Metaplanet, the Tokyo-listed digital asset technology firm, has expanded its use of a $500 million bitcoin-backed credit facility by borrowing an additional $130 million to acquire more bitcoin and support its business operations.
Details of the latest loan
On November 21, Metaplanet executed the new loan under previously approved terms, according to a company notice.
As with its earlier $100 million draw, the lender remains undisclosed at the counterparty’s request.
The $130 million loan is secured by bitcoin held on Metaplanet’s balance sheet and features a floating interest rate tied to U.S. dollar benchmarks, with automatic daily renewal and flexible repayment options.
Collateral position and risk management
Metaplanet emphasized that its reserve of 30,823 BTC—valued at about $2.7 billion at current prices—provides ample collateral coverage for the $230 million now drawn from the facility.

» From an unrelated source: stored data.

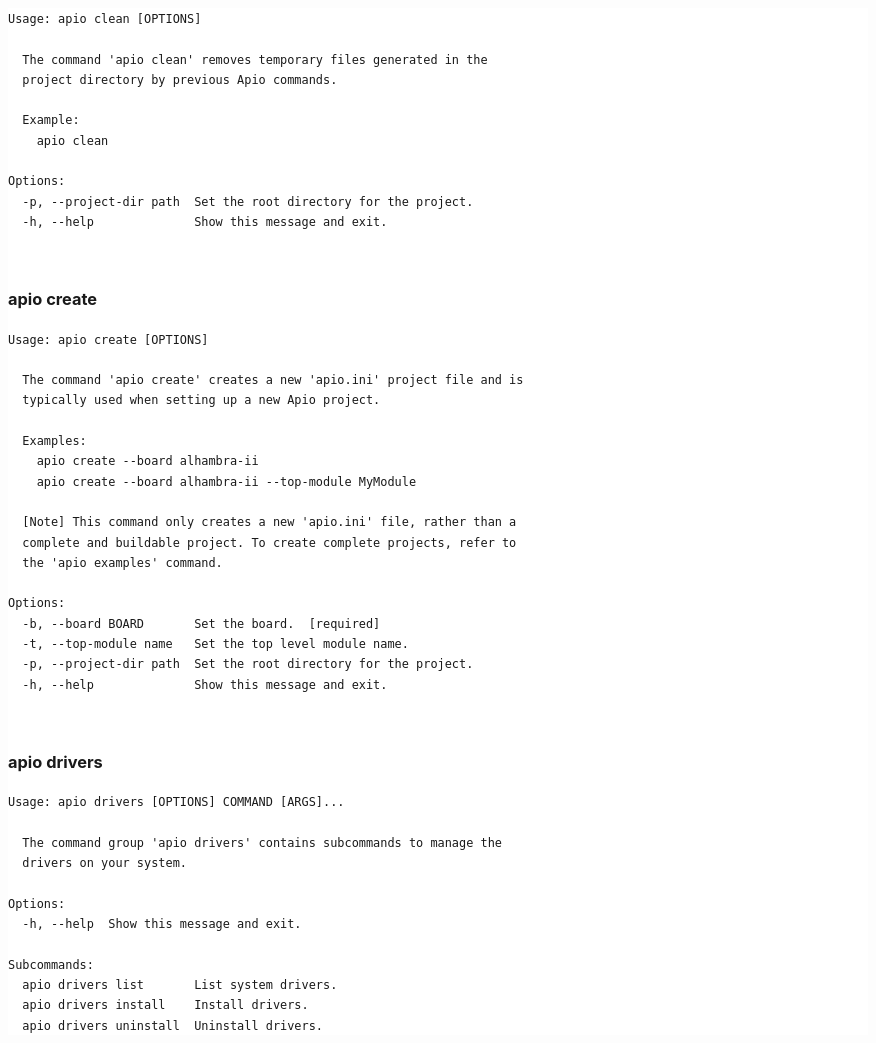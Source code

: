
 ```
Usage: apio clean [OPTIONS]

  The command 'apio clean' removes temporary files generated in the
  project directory by previous Apio commands.

  Example:
    apio clean

Options:
  -p, --project-dir path  Set the root directory for the project.
  -h, --help              Show this message and exit.

```

<br>

### apio create

```
Usage: apio create [OPTIONS]

  The command 'apio create' creates a new 'apio.ini' project file and is
  typically used when setting up a new Apio project.

  Examples:
    apio create --board alhambra-ii
    apio create --board alhambra-ii --top-module MyModule

  [Note] This command only creates a new 'apio.ini' file, rather than a
  complete and buildable project. To create complete projects, refer to
  the 'apio examples' command.

Options:
  -b, --board BOARD       Set the board.  [required]
  -t, --top-module name   Set the top level module name.
  -p, --project-dir path  Set the root directory for the project.
  -h, --help              Show this message and exit.

```

<br>

### apio drivers

```
Usage: apio drivers [OPTIONS] COMMAND [ARGS]...

  The command group 'apio drivers' contains subcommands to manage the
  drivers on your system.

Options:
  -h, --help  Show this message and exit.

Subcommands:
  apio drivers list       List system drivers.
  apio drivers install    Install drivers.
  apio drivers uninstall  Uninstall drivers.

```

The company stated that even if bitcoin’s price declines, its financial policy ensures “sufficient collateral headroom” is maintained, limiting borrowings to levels that safeguard against significant volatility.
For up-to-date information on Metaplanet’s current and historical holdings, see the Metaplanet bitcoin treasury tracker.

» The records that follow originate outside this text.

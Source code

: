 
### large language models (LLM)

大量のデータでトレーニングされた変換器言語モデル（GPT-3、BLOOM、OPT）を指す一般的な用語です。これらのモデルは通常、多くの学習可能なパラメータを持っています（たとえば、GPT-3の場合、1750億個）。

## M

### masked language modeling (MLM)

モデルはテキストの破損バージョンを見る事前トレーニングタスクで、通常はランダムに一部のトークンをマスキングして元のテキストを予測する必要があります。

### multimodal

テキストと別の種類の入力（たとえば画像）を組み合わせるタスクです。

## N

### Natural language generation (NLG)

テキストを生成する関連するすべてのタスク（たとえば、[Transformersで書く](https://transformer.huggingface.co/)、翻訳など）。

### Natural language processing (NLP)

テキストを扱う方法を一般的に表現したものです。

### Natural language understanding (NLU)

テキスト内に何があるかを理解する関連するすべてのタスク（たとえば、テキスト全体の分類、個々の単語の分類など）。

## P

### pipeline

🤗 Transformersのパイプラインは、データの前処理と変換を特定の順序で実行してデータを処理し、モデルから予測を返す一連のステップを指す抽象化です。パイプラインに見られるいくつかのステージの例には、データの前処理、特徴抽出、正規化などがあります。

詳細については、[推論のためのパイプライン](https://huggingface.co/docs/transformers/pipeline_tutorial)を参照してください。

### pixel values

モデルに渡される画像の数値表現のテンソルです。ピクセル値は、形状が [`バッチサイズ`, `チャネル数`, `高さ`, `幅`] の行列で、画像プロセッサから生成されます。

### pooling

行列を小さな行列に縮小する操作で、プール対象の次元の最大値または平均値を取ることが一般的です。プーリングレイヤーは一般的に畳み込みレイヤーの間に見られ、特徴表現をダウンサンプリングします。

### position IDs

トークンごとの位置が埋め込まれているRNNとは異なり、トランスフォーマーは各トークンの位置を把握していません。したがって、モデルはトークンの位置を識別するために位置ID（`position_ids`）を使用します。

Use of proceeds and business impact
Proceeds from the loan will fund additional bitcoin acquisitions, expansion of Metaplanet’s income-generation business—such as selling bitcoin options for premium income—and potential share repurchases.
The company noted the financial impact for the fiscal year ending December 2025 is expected to be minimal.
Share performance and unrealized losses
Metaplanet ranks as the fourth-largest public bitcoin treasury, behind Strategy, Marathon Digital, and Twenty One.
Despite its ongoing accumulation strategy, Metaplanet’s share price has dropped 81% since June, with its bitcoin holdings’ cost basis at $3.3 billion and an unrealized loss of roughly $600 million.